[WHAT YOU NEED TO DO] Note each line of the listing that contains the string "Repositories", and copy it.

[GIVEN ENTRIES]
-*-

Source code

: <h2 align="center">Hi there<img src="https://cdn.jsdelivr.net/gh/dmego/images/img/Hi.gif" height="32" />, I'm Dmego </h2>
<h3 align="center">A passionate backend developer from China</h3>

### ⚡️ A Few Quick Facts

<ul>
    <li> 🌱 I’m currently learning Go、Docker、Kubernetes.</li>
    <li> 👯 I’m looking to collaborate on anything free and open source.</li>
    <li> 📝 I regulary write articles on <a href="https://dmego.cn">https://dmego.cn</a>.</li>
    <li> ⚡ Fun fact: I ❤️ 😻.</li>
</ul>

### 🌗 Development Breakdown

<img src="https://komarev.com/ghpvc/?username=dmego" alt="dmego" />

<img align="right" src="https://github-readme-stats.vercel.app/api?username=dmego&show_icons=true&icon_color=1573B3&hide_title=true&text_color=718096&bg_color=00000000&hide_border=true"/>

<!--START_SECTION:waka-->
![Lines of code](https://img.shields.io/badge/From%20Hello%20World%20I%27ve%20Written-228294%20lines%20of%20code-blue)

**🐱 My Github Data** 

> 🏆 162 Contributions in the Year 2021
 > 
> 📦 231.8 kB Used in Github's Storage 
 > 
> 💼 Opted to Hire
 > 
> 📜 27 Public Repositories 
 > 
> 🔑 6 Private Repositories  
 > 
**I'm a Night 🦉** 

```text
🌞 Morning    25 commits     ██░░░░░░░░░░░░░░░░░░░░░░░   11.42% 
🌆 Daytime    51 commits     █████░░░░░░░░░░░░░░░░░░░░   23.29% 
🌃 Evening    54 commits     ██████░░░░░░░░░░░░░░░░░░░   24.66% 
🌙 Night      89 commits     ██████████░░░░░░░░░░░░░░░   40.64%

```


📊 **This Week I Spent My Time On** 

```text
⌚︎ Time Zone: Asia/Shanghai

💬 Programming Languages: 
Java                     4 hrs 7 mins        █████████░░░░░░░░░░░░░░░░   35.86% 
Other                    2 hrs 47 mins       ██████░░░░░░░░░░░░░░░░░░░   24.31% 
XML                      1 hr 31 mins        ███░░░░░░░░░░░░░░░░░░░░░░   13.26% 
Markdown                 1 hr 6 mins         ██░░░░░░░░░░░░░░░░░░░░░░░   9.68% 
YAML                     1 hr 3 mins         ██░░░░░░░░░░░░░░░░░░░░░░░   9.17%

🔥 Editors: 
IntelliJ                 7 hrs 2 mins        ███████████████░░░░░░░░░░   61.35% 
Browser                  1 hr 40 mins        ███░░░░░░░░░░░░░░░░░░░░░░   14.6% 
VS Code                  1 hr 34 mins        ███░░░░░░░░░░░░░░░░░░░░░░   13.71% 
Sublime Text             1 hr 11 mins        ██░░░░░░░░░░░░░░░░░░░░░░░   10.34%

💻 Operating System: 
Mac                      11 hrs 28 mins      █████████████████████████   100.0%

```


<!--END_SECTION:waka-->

-*-

[YOUR SOLUTION]
> 📜 27 Public Repositories 
> 🔑 6 Private Repositories  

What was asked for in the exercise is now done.